▶ **Task item**: Each line of the data below from the one holding "36.89 & 37.89 & 35.89" to the one holding "37.89 & 36.89 & 37.89", inclusive, is to be reproduced exactly; no other line belongs in the answer.

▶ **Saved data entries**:
# # # # #

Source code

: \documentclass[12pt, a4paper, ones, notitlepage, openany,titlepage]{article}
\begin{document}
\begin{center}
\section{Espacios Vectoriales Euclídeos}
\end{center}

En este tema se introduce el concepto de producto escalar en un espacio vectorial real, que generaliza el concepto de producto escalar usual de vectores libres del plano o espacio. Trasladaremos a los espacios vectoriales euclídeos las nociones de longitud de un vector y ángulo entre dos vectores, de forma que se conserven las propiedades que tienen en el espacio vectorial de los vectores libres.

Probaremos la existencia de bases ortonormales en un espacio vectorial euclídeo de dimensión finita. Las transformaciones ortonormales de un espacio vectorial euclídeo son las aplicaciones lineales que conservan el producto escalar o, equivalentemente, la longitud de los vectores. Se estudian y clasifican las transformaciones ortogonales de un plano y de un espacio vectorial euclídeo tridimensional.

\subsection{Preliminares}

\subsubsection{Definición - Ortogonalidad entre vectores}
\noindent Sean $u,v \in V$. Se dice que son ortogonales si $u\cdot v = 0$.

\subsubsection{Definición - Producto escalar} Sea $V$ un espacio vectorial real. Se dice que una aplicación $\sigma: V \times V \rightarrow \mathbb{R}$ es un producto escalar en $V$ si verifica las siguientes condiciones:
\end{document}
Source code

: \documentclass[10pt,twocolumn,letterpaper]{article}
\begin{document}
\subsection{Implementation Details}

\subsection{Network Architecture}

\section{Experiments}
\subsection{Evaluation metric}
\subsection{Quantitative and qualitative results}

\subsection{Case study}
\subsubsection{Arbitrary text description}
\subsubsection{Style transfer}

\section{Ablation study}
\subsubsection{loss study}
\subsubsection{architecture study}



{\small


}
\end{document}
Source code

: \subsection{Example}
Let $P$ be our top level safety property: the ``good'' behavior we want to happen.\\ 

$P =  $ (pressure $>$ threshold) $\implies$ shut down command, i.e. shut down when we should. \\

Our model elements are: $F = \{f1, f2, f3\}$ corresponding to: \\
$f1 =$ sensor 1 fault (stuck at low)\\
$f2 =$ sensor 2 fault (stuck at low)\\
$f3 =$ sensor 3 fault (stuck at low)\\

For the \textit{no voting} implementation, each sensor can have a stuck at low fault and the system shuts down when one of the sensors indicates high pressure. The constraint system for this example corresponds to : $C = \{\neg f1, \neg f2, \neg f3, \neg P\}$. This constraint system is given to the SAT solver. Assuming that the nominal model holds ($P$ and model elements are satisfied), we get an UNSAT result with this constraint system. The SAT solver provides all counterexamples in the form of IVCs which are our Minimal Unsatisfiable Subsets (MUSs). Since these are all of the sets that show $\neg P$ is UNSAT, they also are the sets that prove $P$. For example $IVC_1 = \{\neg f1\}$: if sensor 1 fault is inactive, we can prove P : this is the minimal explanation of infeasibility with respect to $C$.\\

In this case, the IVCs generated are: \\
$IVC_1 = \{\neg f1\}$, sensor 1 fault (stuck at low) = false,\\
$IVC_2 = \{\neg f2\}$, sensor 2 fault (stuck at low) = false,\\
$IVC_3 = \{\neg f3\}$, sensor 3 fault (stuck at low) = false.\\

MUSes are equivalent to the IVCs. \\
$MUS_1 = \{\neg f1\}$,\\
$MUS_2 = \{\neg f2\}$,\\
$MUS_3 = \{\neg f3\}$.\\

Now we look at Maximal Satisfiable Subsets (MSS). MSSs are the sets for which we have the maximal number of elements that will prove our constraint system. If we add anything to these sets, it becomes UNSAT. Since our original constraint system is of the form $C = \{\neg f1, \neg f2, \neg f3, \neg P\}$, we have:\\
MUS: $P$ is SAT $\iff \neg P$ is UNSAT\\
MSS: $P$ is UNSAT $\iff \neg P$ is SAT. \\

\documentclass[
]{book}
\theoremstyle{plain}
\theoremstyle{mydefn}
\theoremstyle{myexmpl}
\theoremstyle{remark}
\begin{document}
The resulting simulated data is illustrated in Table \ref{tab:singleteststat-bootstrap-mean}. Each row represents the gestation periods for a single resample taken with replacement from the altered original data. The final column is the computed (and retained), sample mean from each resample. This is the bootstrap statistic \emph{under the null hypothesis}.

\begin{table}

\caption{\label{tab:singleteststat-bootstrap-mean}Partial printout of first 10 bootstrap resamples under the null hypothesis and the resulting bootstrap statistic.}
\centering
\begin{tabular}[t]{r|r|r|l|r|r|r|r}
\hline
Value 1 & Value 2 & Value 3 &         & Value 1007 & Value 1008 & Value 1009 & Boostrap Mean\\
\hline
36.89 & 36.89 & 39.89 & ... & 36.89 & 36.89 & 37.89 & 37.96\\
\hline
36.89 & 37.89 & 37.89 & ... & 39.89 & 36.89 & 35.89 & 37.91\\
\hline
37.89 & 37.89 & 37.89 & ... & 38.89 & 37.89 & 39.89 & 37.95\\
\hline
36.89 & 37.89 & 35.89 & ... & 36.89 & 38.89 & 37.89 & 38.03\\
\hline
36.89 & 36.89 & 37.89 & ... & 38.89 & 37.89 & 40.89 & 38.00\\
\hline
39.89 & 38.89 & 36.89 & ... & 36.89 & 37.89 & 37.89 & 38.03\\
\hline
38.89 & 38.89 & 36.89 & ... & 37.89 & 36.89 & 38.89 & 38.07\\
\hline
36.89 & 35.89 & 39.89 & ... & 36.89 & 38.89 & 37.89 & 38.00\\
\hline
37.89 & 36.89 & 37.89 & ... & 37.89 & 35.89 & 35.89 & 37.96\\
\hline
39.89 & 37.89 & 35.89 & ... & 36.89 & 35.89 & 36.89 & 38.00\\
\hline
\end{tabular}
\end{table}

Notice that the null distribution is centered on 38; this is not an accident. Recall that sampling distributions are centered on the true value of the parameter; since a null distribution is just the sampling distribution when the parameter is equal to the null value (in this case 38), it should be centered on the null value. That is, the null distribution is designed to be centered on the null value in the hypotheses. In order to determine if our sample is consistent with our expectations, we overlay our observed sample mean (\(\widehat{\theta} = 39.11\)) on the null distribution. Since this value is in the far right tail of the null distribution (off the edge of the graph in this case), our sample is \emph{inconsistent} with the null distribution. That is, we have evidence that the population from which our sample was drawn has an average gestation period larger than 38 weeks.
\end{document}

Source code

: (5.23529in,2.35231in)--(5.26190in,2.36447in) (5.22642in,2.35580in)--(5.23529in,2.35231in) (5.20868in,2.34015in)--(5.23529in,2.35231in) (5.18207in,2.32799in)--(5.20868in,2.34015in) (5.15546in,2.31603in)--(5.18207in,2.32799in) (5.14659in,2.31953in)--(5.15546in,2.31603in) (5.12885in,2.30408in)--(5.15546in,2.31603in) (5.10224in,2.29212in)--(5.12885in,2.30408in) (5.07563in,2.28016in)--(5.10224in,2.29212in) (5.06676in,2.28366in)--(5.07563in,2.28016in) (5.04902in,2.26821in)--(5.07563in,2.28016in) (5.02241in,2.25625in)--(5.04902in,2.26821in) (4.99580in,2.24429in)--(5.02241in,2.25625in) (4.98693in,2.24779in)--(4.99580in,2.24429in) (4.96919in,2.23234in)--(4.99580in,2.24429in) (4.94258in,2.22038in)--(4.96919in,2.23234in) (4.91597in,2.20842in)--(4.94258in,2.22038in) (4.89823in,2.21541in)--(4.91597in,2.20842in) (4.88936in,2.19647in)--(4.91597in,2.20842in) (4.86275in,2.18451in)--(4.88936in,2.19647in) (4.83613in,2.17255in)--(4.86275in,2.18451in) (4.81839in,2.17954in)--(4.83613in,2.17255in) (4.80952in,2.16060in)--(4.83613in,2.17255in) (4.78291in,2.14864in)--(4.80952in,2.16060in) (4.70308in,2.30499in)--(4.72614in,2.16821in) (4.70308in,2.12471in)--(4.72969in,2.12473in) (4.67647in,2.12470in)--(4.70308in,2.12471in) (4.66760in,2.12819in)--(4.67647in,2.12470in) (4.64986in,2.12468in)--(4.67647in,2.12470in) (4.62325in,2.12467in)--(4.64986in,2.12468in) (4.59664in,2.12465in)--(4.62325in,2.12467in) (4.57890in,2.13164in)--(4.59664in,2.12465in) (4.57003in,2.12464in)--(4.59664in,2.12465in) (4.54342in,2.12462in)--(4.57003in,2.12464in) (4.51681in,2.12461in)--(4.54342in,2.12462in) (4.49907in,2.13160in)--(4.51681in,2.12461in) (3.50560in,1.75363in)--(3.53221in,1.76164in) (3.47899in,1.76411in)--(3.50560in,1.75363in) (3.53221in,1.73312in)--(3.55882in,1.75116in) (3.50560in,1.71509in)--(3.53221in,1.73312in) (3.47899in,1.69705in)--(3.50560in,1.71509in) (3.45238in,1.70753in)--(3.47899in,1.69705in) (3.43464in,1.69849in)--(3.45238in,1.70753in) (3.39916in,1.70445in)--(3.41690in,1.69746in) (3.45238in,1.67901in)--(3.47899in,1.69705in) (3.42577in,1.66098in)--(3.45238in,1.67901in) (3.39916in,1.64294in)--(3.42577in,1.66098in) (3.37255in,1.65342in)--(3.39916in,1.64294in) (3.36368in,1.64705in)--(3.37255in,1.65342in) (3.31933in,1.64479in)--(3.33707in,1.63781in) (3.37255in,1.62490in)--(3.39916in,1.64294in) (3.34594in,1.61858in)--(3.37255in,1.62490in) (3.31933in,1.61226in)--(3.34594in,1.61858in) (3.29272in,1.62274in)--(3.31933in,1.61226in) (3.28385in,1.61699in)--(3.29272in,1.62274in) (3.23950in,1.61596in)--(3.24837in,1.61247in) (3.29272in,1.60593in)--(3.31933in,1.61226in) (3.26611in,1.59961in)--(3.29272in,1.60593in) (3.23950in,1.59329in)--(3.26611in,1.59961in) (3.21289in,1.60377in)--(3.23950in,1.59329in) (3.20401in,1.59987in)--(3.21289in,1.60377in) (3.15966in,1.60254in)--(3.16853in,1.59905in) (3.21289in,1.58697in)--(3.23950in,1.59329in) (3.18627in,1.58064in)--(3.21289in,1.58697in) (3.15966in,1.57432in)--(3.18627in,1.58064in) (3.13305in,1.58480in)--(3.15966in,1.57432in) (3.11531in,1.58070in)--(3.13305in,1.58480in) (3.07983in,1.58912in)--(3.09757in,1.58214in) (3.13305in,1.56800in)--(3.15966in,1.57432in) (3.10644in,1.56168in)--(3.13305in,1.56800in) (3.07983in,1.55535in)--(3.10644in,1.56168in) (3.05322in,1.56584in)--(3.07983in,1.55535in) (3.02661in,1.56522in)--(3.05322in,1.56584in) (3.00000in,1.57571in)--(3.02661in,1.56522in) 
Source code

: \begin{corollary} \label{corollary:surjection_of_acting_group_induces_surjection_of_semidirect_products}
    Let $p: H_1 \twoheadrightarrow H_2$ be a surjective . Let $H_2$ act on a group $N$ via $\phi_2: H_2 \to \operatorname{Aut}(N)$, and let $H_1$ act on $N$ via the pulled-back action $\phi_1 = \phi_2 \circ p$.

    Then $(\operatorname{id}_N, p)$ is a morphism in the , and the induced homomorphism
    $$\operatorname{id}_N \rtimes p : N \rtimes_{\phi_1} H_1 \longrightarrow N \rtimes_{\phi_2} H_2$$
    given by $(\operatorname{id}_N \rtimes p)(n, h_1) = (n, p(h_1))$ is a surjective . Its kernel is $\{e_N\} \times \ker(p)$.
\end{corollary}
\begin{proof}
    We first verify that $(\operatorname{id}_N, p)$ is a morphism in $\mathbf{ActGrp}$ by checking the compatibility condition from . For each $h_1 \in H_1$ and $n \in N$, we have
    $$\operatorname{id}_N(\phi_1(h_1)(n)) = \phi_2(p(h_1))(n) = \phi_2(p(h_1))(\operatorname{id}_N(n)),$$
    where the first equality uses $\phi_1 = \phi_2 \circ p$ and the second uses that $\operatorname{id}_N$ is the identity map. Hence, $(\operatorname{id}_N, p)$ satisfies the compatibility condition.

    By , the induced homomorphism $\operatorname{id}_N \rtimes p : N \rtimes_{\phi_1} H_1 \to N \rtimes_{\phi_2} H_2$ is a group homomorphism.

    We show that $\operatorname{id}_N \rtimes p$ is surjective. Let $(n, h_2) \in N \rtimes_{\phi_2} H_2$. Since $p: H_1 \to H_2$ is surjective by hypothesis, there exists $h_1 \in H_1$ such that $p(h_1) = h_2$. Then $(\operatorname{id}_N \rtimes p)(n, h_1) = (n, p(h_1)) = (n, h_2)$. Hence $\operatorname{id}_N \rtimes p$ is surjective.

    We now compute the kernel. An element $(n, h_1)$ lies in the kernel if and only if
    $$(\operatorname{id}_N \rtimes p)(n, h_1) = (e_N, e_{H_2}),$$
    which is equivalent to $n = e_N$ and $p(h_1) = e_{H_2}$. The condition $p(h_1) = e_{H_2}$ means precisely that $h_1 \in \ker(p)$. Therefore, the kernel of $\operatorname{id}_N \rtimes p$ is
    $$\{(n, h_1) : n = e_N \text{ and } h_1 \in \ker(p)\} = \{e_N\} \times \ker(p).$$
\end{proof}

# # # # #

▶ **Your solution**:
36.89 & 37.89 & 35.89 & ... & 36.89 & 38.89 & 37.89 & 38.03\\
\hline
36.89 & 36.89 & 37.89 & ... & 38.89 & 37.89 & 40.89 & 38.00\\
\hline
39.89 & 38.89 & 36.89 & ... & 36.89 & 37.89 & 37.89 & 38.03\\
\hline
38.89 & 38.89 & 36.89 & ... & 37.89 & 36.89 & 38.89 & 38.07\\
\hline
36.89 & 35.89 & 39.89 & ... & 36.89 & 38.89 & 37.89 & 38.00\\
\hline
37.89 & 36.89 & 37.89 & ... & 37.89 & 35.89 & 35.89 & 37.96\\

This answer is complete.